Ingrid Goes West is the anti-internet movie we needed
It's simply too empathetic and funny to be dismissed as technophobic
Ingrid Goes West is a sharp, funny, sometimes heartbreaking new comedy about how the internet, specifically Instagram, helps to ravage the mental health of a young woman.
But it may not be described that way.
For over two decades, filmmakers have been struggling to deal with online life as a subject. Occasionally, a movie will nail it, or at least escape unscathed from writers who make their living mostly on the internet: the unsettling chat sessions in Miranda July's Me and You and Everyone We Know, for example, or the offhand depictions of social media rumor-spreading in Easy A. (The Social Network, being very much about the in-person dynamics that led to the creation of Facebook, doesn't really count.) Most of the time, though, movies that address social media head-on, like the little-seen Men, Women, and Children or this spring's The Circle, get slammed as out of touch, paranoid, or downright embarrassing.
It's hard to defend those movies because they're not very good, but most of their shortcomings have to do with filmmaking more than their attitude toward social media. But there's a particular strain of defensiveness that pops up whenever a contemporary movie talks about the internet, as if criticizing it betrays some kind of technophobia. Sometimes this flies in the face of what the movie actually says; the most cartoonish character in Men, Women, and Children, for example, is a mother played by Jennifer Garner who attempts to police her daughter's technology use in a way that suggests the mom may have grown up in the 1950s or, possibly, in a religious cult. It also has several major characters whose lives are clearly improved by technology. But still Children was tagged as that dumb movie about how the internet is bad.

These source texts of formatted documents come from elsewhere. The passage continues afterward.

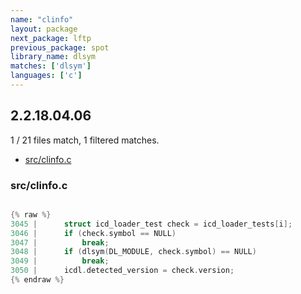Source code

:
 ```yaml
---
name: "clinfo"
layout: package
next_package: lftp
previous_package: spot
library_name: dlsym
matches: ['dlsym']
languages: ['c']
---
```

## 2.2.18.04.06
1 / 21 files match, 1 filtered matches.

 - [src/clinfo.c](#srcclinfoc)

### src/clinfo.c

```c

{% raw %}
3045 | 		struct icd_loader_test check = icd_loader_tests[i];
3046 | 		if (check.symbol == NULL)
3047 | 			break;
3048 | 		if (dlsym(DL_MODULE, check.symbol) == NULL)
3049 | 			break;
3050 | 		icdl.detected_version = check.version;
{% endraw %}

```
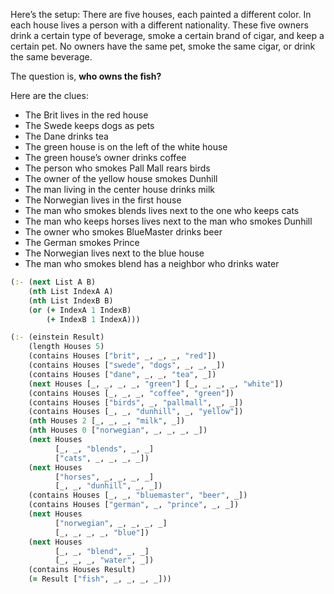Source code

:Here’s the setup: There are five houses, each painted a different color. In each house lives a person with a different nationality. These five owners drink a certain type of beverage, smoke a certain brand of cigar, and keep a certain pet. No owners have the same pet, smoke the same cigar, or drink the same beverage.

The question is, **who owns the fish?**

Here are the clues:

- The Brit lives in the red house
- The Swede keeps dogs as pets
- The Dane drinks tea
- The green house is on the left of the white house
- The green house’s owner drinks coffee
- The person who smokes Pall Mall rears birds
- The owner of the yellow house smokes Dunhill
- The man living in the center house drinks milk
- The Norwegian lives in the first house
- The man who smokes blends lives next to the one who keeps cats
- The man who keeps horses lives next to the man who smokes Dunhill
- The owner who smokes BlueMaster drinks beer
- The German smokes Prince
- The Norwegian lives next to the blue house
- The man who smokes blend has a neighbor who drinks water

```clj
(:- (next List A B)
    (nth List IndexA A)
    (nth List IndexB B)
    (or (+ IndexA 1 IndexB)
        (+ IndexB 1 IndexA)))

(:- (einstein Result)
    (length Houses 5)
    (contains Houses ["brit", _, _, _, "red"])
    (contains Houses ["swede", "dogs", _, _, _])
    (contains Houses ["dane", _, _, "tea", _])
    (next Houses [_, _, _, _, "green"] [_, _, _, _, "white"])
    (contains Houses [_, _, _, "coffee", "green"])
    (contains Houses ["birds", _, "pallmall", _, _])
    (contains Houses [_, _, "dunhill", _, "yellow"])
    (nth Houses 2 [_, _, _, "milk", _])
    (nth Houses 0 ["norwegian", _, _, _, _])
    (next Houses
          [_, _, "blends", _, _]
          ["cats", _, _, _, _])
    (next Houses
          ["horses", _, _, _, _]
          [_, _, "dunhill", _, _])
    (contains Houses [_, _, "bluemaster", "beer", _])
    (contains Houses ["german", _, "prince", _, _])
    (next Houses
          ["norwegian", _, _, _, _]
          [_, _, _, _, "blue"])
    (next Houses
          [_, _, "blend", _, _]
          [_, _, _, "water", _])
    (contains Houses Result)
    (= Result ["fish", _, _, _, _]))
```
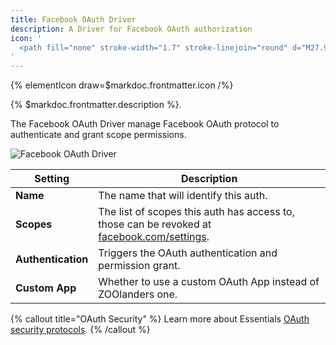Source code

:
 ```yaml
---
title: Facebook OAuth Driver
description: A Driver for Facebook OAuth authorization
icon: '
  <path fill="none" stroke-width="1.7" stroke-linejoin="round" d="M27.999 15c0-7.179-5.82-12.999-13-12.999C7.82 2.001 2 7.821 2 15.001c0 6.488 4.754 11.866 10.968 12.841v-9.084h-3.3v-3.757h3.3v-2.864c0-3.258 1.941-5.058 4.91-5.058 1.423 0 2.91.254 2.91.254v3.199H19.15c-1.615 0-2.118 1.002-2.118 2.03v2.439h3.605l-.576 3.757h-3.03v9.084C23.246 26.867 28 21.489 28 15.001Z"/>
'
---
```


{% elementIcon draw=$markdoc.frontmatter.icon /%}

{% $markdoc.frontmatter.description %}.

The Facebook OAuth Driver manage Facebook OAuth protocol to authenticate and grant scope permissions.

![Facebook OAuth Driver](/assets/ytp/auths/driver-facebook-oauth.webp)

| Setting | Description |
| ------- | ----------- |
| **Name** | The name that will identify this auth. |
| **Scopes** | The list of scopes this auth has access to, those can be revoked at [facebook.com/settings](https://www.facebook.com/settings?tab=business_tools&ref=business_login_reentry). |
| **Authentication** | Triggers the OAuth authentication and permission grant. |
| **Custom App** | Whether to use a custom OAuth App instead of ZOOlanders one. |

{% callout title="OAuth Security" %}
Learn more about Essentials [OAuth security protocols](/essentials-for-yootheme-pro/oauth-keys-secrets#security).
{% /callout %}
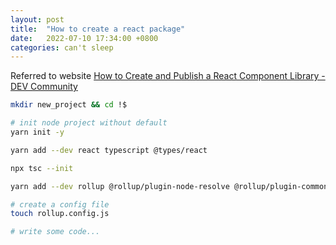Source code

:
 ```yaml
---
layout: post
title:  "How to create a react package"
date:   2022-07-10 17:34:00 +0800
categories: can't sleep
---
```




Referred to website [How to Create and Publish a React Component Library - DEV Community](https://dev.to/alexeagleson/how-to-create-and-publish-a-react-component-library-2oe)

```sh
mkdir new_project && cd !$

# init node project without default
yarn init -y

yarn add --dev react typescript @types/react

npx tsc --init

yarn add --dev rollup @rollup/plugin-node-resolve @rollup/plugin-commonjs rollup-plugin-dts

# create a config file
touch rollup.config.js

# write some code...


```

Ingrid Goes West may not be hit as heavily by the anti-anti-internet crowd — but more likely because it is, in fact, a very good movie. As a critique of Instagram culture, it's fairly devastating. Aubrey Plaza plays Ingrid, a young woman who the movie first observes crashing a wedding in tears, macing the bride for not inviting her (we learn she has basically been stalking this woman). After a stint in a mental hospital, Ingrid is released back into the wild, and soon fixates on another target: Taylor Sloane (Elizabeth Olsen), a deeply Californian hipster-type whose gorgeously "curated" Instagram feed Ingrid adores. Taylor's stray reply to one of Ingrid's comments inspires Ingrid to cash in the inheritance she has received from her recently deceased mother and head out to California.
Much of the movie's opening follows Ingrid as she attempts to insinuate herself into Taylor's life with surprising success, despite a clear lack of social grace. One reason the movie may not catch much flak has to do with how director/cowriter Matt Spicer and cowriter David Branson Smith are careful to parody how Taylor's real life adventures lead to too-perfect poses of her online photos. To the extent that she's a little bit famous, Taylor isn't famous for anything — just for pictures that instill a vague sense of aspiration among her followers, one that she turns out to share. She aspires to a lot of stuff, and does comparably little.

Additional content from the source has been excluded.